> [Listed records]

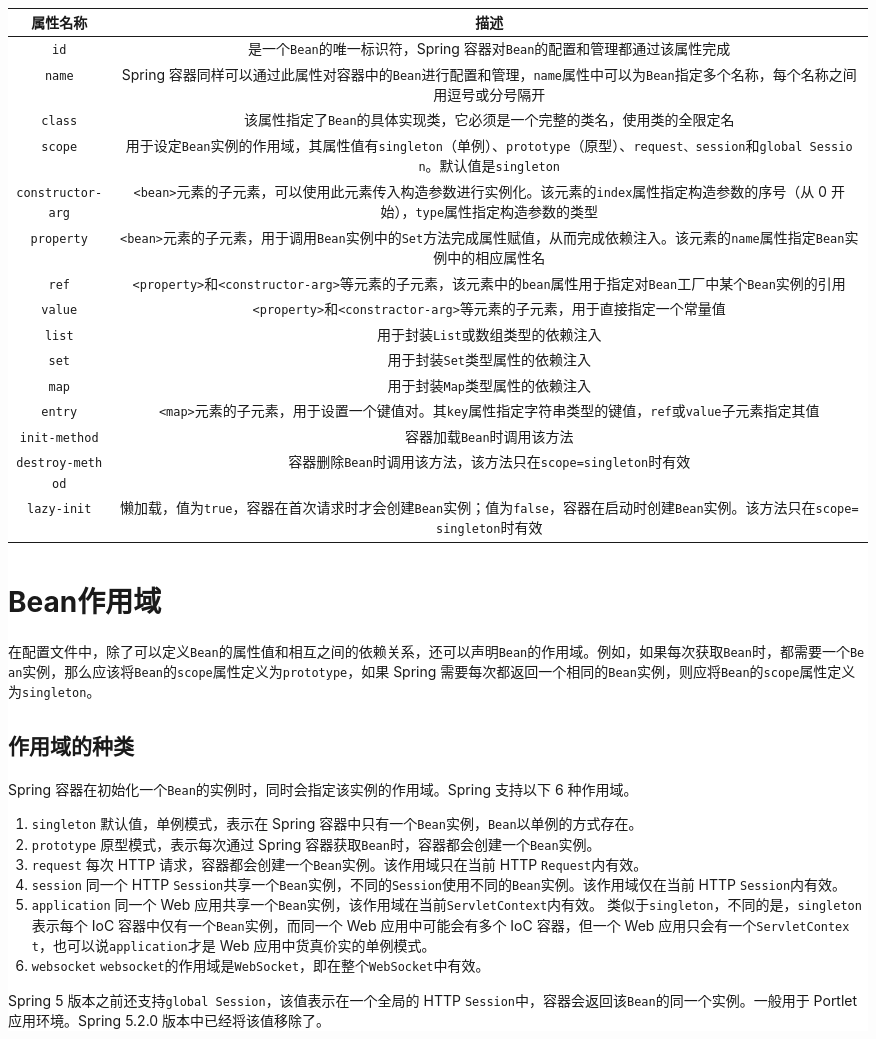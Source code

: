 | 属性名称 | 描述 |
| :--: | :--: |
| `id` | 是一个`Bean`的唯一标识符，Spring 容器对`Bean`的配置和管理都通过该属性完成 |
| `name` | Spring 容器同样可以通过此属性对容器中的`Bean`进行配置和管理，`name`属性中可以为`Bean`指定多个名称，每个名称之间用逗号或分号隔开 |
| `class` | 该属性指定了`Bean`的具体实现类，它必须是一个完整的类名，使用类的全限定名 |
| `scope` | 用于设定`Bean`实例的作用域，其属性值有`singleton`（单例）、`prototype`（原型）、`request、session`和`global Session`。默认值是`singleton` |
| `constructor-arg` | `<bean>`元素的子元素，可以使用此元素传入构造参数进行实例化。该元素的`index`属性指定构造参数的序号（从 0 开始），`type`属性指定构造参数的类型 |
| `property` | `<bean>`元素的子元素，用于调用`Bean`实例中的`Set`方法完成属性赋值，从而完成依赖注入。该元素的`name`属性指定`Bean`实例中的相应属性名 |
| `ref` | `<property>`和`<constructor-arg>`等元素的子元素，该元素中的`bean`属性用于指定对`Bean`工厂中某个`Bean`实例的引用 |
| `value` | `<property>`和`<constractor-arg>`等元素的子元素，用于直接指定一个常量值 |
| `list` | 用于封装`List`或数组类型的依赖注入 |
| `set` | 用于封装`Set`类型属性的依赖注入 |
| `map` | 用于封装`Map`类型属性的依赖注入 |
| `entry` | `<map>`元素的子元素，用于设置一个键值对。其`key`属性指定字符串类型的键值，`ref`或`value`子元素指定其值 |
| `init-method` | 容器加载`Bean`时调用该方法 |
| `destroy-method` | 容器删除`Bean`时调用该方法，该方法只在`scope=singleton`时有效 |
| `lazy-init` | 懒加载，值为`true`，容器在首次请求时才会创建`Bean`实例；值为`false`，容器在启动时创建`Bean`实例。该方法只在`scope=singleton`时有效 |

# Bean作用域
在配置文件中，除了可以定义`Bean`的属性值和相互之间的依赖关系，还可以声明`Bean`的作用域。例如，如果每次获取`Bean`时，都需要一个`Bean`实例，那么应该将`Bean`的`scope`属性定义为`prototype`，如果 Spring 需要每次都返回一个相同的`Bean`实例，则应将`Bean`的`scope`属性定义为`singleton`。
## 作用域的种类
Spring 容器在初始化一个`Bean`的实例时，同时会指定该实例的作用域。Spring 支持以下 6 种作用域。
1. `singleton`
默认值，单例模式，表示在 Spring 容器中只有一个`Bean`实例，`Bean`以单例的方式存在。
2. `prototype`
原型模式，表示每次通过 Spring 容器获取`Bean`时，容器都会创建一个`Bean`实例。
3. `request`
每次 HTTP 请求，容器都会创建一个`Bean`实例。该作用域只在当前 HTTP `Request`内有效。
4. `session`
同一个 HTTP `Session`共享一个`Bean`实例，不同的`Session`使用不同的`Bean`实例。该作用域仅在当前 HTTP `Session`内有效。
5. `application`
同一个 Web 应用共享一个`Bean`实例，该作用域在当前`ServletContext`内有效。
类似于`singleton`，不同的是，`singleton`表示每个 IoC 容器中仅有一个`Bean`实例，而同一个 Web 应用中可能会有多个 IoC 容器，但一个 Web 应用只会有一个`ServletContext`，也可以说`application`才是 Web 应用中货真价实的单例模式。
6. `websocket`
`websocket`的作用域是`WebSocket`，即在整个`WebSocket`中有效。

Spring 5 版本之前还支持`global Session`，该值表示在一个全局的 HTTP `Session`中，容器会返回该`Bean`的同一个实例。一般用于 Portlet 应用环境。Spring 5.2.0 版本中已经将该值移除了。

> [Directions for this task] Output the full set of records above without changing a word, and drop the images.

> [Result of the task]
Source code

: | 属性名称 | 描述 |
| :--: | :--: |
| `id` | 是一个`Bean`的唯一标识符，Spring 容器对`Bean`的配置和管理都通过该属性完成 |
| `name` | Spring 容器同样可以通过此属性对容器中的`Bean`进行配置和管理，`name`属性中可以为`Bean`指定多个名称，每个名称之间用逗号或分号隔开 |
| `class` | 该属性指定了`Bean`的具体实现类，它必须是一个完整的类名，使用类的全限定名 |
| `scope` | 用于设定`Bean`实例的作用域，其属性值有`singleton`（单例）、`prototype`（原型）、`request、session`和`global Session`。默认值是`singleton` |
| `constructor-arg` | `<bean>`元素的子元素，可以使用此元素传入构造参数进行实例化。该元素的`index`属性指定构造参数的序号（从 0 开始），`type`属性指定构造参数的类型 |
| `property` | `<bean>`元素的子元素，用于调用`Bean`实例中的`Set`方法完成属性赋值，从而完成依赖注入。该元素的`name`属性指定`Bean`实例中的相应属性名 |
| `ref` | `<property>`和`<constructor-arg>`等元素的子元素，该元素中的`bean`属性用于指定对`Bean`工厂中某个`Bean`实例的引用 |
| `value` | `<property>`和`<constractor-arg>`等元素的子元素，用于直接指定一个常量值 |
| `list` | 用于封装`List`或数组类型的依赖注入 |
| `set` | 用于封装`Set`类型属性的依赖注入 |
| `map` | 用于封装`Map`类型属性的依赖注入 |
| `entry` | `<map>`元素的子元素，用于设置一个键值对。其`key`属性指定字符串类型的键值，`ref`或`value`子元素指定其值 |
| `init-method` | 容器加载`Bean`时调用该方法 |
| `destroy-method` | 容器删除`Bean`时调用该方法，该方法只在`scope=singleton`时有效 |
| `lazy-init` | 懒加载，值为`true`，容器在首次请求时才会创建`Bean`实例；值为`false`，容器在启动时创建`Bean`实例。该方法只在`scope=singleton`时有效 |

# Bean作用域
在配置文件中，除了可以定义`Bean`的属性值和相互之间的依赖关系，还可以声明`Bean`的作用域。例如，如果每次获取`Bean`时，都需要一个`Bean`实例，那么应该将`Bean`的`scope`属性定义为`prototype`，如果 Spring 需要每次都返回一个相同的`Bean`实例，则应将`Bean`的`scope`属性定义为`singleton`。
## 作用域的种类
Spring 容器在初始化一个`Bean`的实例时，同时会指定该实例的作用域。Spring 支持以下 6 种作用域。
1. `singleton`
默认值，单例模式，表示在 Spring 容器中只有一个`Bean`实例，`Bean`以单例的方式存在。
2. `prototype`
原型模式，表示每次通过 Spring 容器获取`Bean`时，容器都会创建一个`Bean`实例。
3. `request`
每次 HTTP 请求，容器都会创建一个`Bean`实例。该作用域只在当前 HTTP `Request`内有效。
4. `session`
同一个 HTTP `Session`共享一个`Bean`实例，不同的`Session`使用不同的`Bean`实例。该作用域仅在当前 HTTP `Session`内有效。
5. `application`
同一个 Web 应用共享一个`Bean`实例，该作用域在当前`ServletContext`内有效。
类似于`singleton`，不同的是，`singleton`表示每个 IoC 容器中仅有一个`Bean`实例，而同一个 Web 应用中可能会有多个 IoC 容器，但一个 Web 应用只会有一个`ServletContext`，也可以说`application`才是 Web 应用中货真价实的单例模式。
6. `websocket`
`websocket`的作用域是`WebSocket`，即在整个`WebSocket`中有效。

Spring 5 版本之前还支持`global Session`，该值表示在一个全局的 HTTP `Session`中，容器会返回该`Bean`的同一个实例。一般用于 Portlet 应用环境。Spring 5.2.0 版本中已经将该值移除了。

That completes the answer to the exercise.